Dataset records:
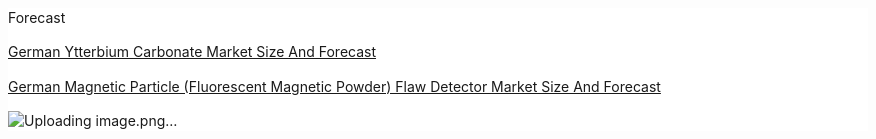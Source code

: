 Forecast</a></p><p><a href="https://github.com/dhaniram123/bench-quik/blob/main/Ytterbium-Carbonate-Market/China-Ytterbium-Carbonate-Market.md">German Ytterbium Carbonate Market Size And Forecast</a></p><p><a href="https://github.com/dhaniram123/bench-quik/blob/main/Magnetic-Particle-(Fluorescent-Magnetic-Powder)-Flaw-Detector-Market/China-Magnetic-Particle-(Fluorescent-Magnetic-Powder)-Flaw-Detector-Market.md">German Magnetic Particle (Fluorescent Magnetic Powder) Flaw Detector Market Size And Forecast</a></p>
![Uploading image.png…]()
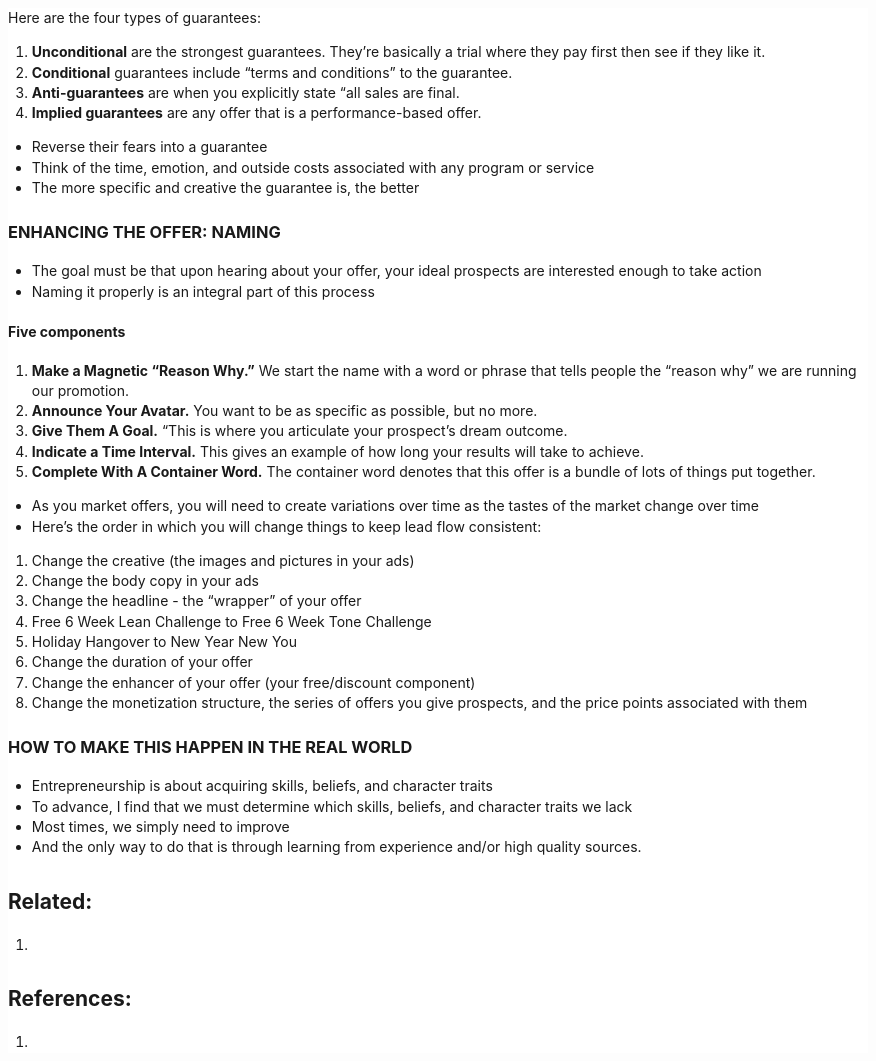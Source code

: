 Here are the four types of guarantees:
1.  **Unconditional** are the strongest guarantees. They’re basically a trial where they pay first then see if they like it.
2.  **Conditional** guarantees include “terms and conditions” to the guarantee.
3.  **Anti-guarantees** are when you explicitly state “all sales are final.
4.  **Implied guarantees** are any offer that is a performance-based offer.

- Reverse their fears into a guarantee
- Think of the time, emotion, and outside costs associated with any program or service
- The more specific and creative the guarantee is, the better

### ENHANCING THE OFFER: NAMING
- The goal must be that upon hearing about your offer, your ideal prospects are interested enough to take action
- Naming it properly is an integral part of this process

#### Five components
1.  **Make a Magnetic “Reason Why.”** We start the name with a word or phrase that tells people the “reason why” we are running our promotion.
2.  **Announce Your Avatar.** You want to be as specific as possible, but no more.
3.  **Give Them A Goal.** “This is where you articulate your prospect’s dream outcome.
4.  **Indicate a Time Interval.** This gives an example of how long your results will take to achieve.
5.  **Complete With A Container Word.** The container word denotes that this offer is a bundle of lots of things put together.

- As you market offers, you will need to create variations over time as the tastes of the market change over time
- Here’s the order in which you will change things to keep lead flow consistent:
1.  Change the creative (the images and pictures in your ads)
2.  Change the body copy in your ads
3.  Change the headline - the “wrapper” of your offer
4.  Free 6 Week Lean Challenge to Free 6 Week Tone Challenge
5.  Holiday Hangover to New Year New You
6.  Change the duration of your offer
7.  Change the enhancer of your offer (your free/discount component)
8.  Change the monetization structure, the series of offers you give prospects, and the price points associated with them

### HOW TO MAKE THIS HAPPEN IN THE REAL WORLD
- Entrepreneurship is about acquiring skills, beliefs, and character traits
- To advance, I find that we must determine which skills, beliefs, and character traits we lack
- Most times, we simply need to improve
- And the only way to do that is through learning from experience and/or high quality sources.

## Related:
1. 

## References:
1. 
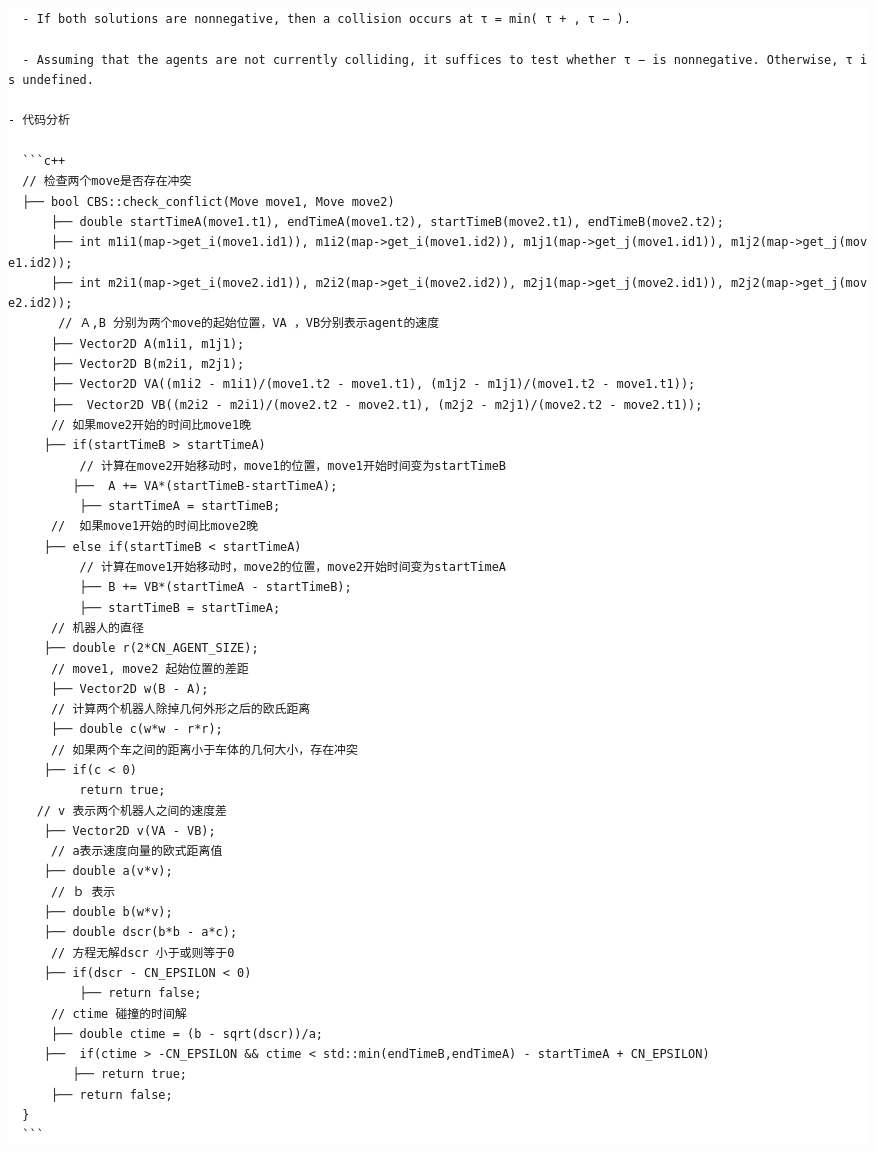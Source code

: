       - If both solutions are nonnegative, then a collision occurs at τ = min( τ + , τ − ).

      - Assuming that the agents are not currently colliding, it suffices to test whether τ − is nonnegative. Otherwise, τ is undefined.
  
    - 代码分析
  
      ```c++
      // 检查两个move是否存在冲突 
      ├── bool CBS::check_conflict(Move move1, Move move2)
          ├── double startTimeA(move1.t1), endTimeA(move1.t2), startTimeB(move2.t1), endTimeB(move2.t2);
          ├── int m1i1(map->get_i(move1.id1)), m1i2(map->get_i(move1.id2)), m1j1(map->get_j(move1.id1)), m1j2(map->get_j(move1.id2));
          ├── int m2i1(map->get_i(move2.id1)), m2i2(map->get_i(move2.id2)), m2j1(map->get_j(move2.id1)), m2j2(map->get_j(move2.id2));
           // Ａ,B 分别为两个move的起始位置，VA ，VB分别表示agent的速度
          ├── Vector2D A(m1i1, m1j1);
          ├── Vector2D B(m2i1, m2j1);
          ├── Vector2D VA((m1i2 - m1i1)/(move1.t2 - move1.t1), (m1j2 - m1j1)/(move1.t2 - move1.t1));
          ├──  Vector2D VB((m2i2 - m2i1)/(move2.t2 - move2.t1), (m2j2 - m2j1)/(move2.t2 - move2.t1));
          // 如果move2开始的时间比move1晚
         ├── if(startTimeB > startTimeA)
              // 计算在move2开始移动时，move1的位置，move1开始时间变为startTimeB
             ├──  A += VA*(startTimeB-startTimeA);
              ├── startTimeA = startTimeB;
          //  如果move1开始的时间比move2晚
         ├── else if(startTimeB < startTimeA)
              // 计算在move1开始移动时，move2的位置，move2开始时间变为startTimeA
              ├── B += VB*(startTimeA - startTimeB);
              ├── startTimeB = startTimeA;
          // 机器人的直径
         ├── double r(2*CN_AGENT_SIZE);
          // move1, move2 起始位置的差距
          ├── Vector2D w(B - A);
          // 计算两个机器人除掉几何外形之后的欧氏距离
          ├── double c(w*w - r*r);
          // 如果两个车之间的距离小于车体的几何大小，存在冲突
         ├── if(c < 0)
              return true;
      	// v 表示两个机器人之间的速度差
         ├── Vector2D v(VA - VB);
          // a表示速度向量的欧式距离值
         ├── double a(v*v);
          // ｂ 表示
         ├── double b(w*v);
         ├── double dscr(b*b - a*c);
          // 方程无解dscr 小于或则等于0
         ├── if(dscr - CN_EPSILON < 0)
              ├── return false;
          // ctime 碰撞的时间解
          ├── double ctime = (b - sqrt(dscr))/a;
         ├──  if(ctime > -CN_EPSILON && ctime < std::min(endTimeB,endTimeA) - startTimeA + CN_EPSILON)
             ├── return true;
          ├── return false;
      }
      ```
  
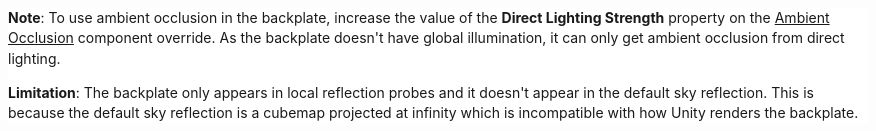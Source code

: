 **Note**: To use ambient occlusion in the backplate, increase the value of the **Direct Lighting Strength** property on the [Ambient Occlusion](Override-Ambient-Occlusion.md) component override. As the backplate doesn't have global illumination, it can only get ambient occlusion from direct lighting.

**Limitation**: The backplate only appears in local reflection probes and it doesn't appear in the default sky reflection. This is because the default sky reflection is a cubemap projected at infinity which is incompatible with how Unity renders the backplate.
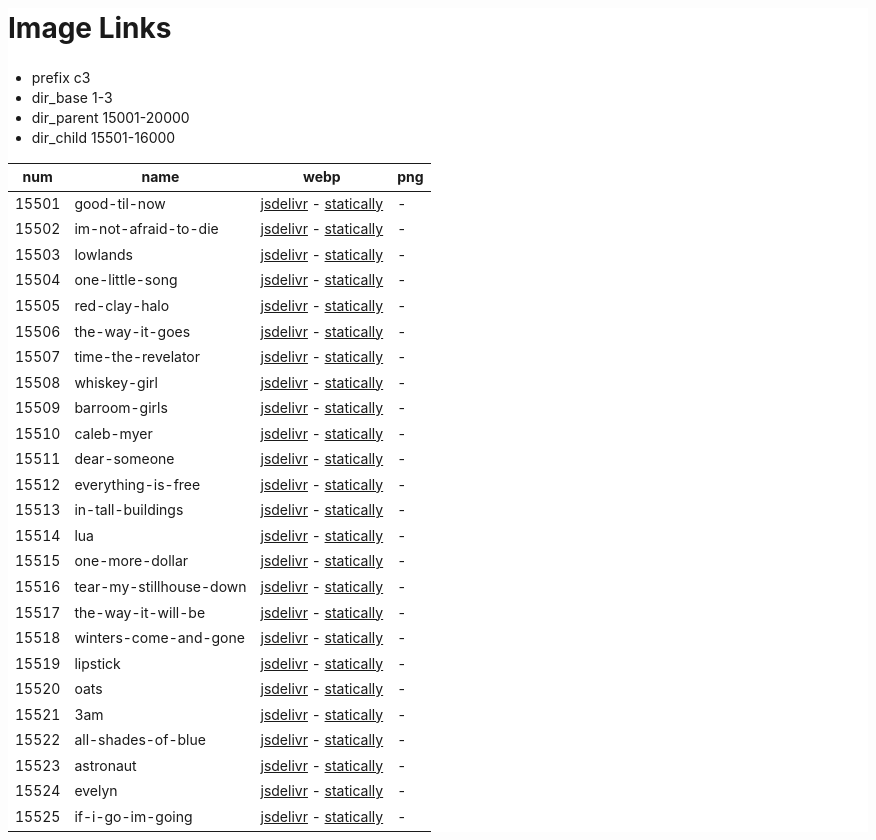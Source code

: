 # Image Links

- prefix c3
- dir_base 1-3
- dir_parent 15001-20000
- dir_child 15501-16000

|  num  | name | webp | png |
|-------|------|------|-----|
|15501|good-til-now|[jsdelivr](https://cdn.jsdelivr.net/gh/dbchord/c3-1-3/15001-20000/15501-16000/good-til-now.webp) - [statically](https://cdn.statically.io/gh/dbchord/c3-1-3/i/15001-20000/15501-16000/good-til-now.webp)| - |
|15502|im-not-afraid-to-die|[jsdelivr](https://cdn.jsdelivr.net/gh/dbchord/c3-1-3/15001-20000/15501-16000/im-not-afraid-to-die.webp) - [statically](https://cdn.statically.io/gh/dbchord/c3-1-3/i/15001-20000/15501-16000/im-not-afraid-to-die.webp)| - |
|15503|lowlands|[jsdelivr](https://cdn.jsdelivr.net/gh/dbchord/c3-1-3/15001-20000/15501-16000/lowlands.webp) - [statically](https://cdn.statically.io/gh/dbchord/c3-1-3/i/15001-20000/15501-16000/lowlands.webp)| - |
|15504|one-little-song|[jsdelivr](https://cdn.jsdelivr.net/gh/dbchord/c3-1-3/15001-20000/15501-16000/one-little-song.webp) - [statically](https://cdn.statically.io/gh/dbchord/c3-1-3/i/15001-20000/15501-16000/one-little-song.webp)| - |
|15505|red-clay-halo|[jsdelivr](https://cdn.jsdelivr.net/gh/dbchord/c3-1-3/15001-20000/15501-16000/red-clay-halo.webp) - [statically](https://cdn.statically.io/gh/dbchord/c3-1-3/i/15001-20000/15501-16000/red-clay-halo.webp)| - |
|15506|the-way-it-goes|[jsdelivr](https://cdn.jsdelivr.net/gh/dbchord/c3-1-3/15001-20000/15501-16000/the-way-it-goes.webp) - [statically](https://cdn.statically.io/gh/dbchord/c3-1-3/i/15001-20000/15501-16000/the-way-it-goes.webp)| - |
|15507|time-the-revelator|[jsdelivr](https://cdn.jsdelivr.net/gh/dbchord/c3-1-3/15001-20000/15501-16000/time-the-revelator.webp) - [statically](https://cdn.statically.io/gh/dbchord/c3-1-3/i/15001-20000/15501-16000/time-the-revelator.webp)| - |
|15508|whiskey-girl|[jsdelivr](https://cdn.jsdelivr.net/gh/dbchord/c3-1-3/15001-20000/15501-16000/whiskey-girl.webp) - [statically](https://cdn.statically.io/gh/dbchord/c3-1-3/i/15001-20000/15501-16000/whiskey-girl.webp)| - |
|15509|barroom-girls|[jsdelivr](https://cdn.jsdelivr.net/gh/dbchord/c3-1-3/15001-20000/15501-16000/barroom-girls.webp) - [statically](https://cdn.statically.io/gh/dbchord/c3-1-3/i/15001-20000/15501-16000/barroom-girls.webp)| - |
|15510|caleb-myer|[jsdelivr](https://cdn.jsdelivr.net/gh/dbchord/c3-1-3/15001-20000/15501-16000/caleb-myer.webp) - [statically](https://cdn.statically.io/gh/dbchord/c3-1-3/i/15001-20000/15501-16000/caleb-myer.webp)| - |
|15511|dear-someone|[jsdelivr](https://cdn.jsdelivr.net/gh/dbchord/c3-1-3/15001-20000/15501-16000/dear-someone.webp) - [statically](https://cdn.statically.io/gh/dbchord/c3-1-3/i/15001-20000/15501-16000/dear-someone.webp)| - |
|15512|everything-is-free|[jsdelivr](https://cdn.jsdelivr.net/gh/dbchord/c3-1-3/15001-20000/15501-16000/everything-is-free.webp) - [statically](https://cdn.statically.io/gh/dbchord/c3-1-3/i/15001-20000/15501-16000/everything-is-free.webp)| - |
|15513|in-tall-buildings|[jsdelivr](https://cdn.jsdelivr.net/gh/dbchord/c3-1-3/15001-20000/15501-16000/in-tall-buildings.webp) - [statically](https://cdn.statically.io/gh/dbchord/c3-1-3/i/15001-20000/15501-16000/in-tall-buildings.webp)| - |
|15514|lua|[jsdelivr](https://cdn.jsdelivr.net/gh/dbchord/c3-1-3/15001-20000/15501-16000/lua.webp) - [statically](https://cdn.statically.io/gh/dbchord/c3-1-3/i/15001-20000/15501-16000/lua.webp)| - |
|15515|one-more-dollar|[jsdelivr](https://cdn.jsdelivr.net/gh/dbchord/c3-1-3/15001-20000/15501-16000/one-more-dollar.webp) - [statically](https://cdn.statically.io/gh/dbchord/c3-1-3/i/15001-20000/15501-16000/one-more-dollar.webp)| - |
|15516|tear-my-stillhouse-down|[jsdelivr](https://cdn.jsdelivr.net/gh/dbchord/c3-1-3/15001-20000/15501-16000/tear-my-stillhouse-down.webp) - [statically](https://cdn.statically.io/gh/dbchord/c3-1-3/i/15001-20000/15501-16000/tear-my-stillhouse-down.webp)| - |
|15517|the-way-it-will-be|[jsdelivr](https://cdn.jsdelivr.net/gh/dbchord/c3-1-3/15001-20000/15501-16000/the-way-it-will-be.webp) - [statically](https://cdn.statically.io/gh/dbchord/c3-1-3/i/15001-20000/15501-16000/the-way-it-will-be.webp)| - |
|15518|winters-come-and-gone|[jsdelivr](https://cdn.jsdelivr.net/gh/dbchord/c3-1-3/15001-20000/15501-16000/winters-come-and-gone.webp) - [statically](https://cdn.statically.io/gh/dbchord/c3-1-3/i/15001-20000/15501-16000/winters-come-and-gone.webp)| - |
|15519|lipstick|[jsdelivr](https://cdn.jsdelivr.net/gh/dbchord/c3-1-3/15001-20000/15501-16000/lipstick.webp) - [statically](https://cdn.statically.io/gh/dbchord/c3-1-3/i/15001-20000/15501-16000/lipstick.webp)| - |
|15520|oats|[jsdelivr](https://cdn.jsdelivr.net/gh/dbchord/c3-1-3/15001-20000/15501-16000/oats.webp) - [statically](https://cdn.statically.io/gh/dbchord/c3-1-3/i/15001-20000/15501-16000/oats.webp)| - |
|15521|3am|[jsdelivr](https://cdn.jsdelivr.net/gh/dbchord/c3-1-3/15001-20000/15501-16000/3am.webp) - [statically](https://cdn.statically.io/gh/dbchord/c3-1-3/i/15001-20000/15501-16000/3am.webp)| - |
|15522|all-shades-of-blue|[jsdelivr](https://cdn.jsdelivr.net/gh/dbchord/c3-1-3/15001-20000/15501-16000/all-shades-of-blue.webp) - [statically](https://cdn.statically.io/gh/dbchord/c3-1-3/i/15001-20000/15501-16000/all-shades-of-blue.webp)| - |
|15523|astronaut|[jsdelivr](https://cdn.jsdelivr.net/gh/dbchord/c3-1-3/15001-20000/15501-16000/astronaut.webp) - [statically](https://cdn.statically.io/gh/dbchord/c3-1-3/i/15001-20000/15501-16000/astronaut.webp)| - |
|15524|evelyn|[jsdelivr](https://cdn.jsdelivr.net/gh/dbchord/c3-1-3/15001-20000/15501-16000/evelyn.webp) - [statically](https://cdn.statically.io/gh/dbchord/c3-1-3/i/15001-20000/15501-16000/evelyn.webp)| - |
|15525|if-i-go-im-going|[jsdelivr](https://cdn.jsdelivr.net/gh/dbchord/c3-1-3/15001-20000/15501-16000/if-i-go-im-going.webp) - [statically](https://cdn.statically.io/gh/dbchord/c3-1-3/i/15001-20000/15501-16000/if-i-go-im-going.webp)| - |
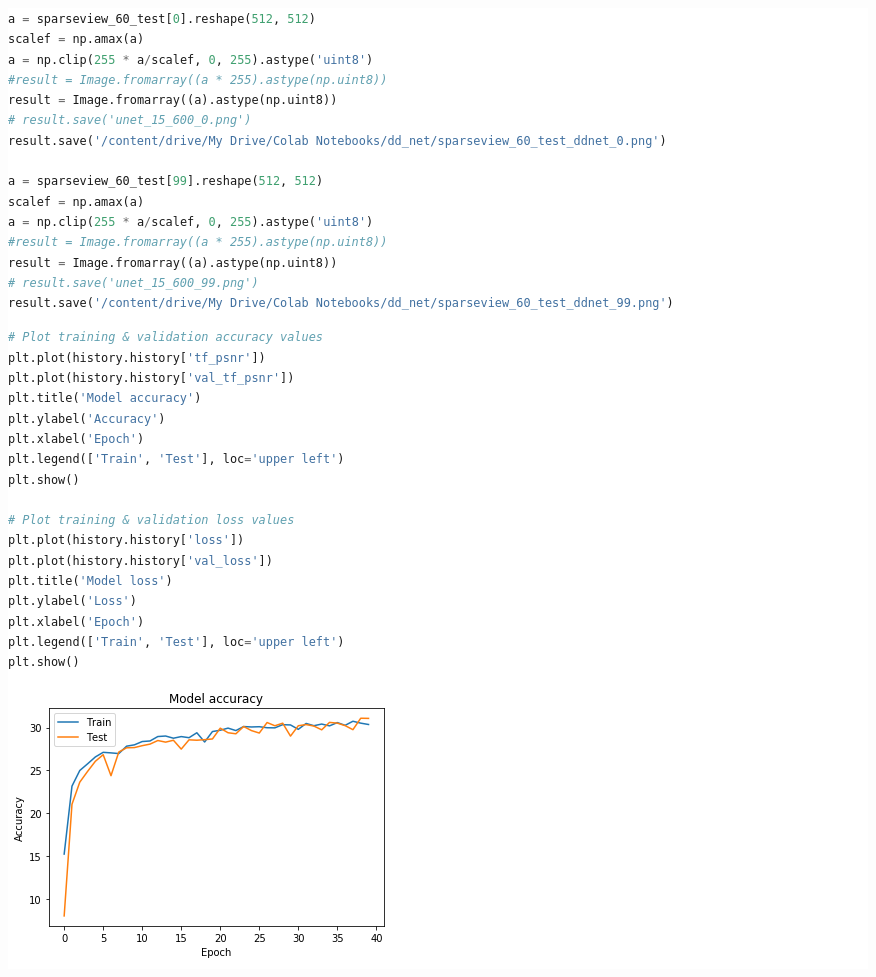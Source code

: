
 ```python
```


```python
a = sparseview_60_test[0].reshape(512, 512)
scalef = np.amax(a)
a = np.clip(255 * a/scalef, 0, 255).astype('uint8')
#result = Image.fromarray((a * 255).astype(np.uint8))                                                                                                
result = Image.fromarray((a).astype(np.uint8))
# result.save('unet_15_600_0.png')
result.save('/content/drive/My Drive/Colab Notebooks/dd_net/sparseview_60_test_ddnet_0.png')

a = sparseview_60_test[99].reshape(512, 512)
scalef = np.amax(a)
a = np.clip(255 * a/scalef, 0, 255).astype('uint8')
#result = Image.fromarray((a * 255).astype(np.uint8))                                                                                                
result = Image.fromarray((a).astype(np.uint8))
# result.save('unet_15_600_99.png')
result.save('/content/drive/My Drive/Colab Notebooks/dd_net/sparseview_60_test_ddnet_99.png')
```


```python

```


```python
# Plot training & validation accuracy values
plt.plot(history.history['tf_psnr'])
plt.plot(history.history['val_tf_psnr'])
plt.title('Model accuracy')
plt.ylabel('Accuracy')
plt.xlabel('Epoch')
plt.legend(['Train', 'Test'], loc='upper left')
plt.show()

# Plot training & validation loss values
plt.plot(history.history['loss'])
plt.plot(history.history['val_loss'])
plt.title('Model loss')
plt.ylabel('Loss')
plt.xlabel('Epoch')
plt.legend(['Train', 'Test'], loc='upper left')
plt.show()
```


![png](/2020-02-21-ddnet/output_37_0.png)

### What is being asked:
In the entries above, identify every line with the string "drive".

### Your solution:
result.save('/content/drive/My Drive/Colab Notebooks/dd_net/sparseview_60_test_ddnet_0.png')
result.save('/content/drive/My Drive/Colab Notebooks/dd_net/sparseview_60_test_ddnet_99.png')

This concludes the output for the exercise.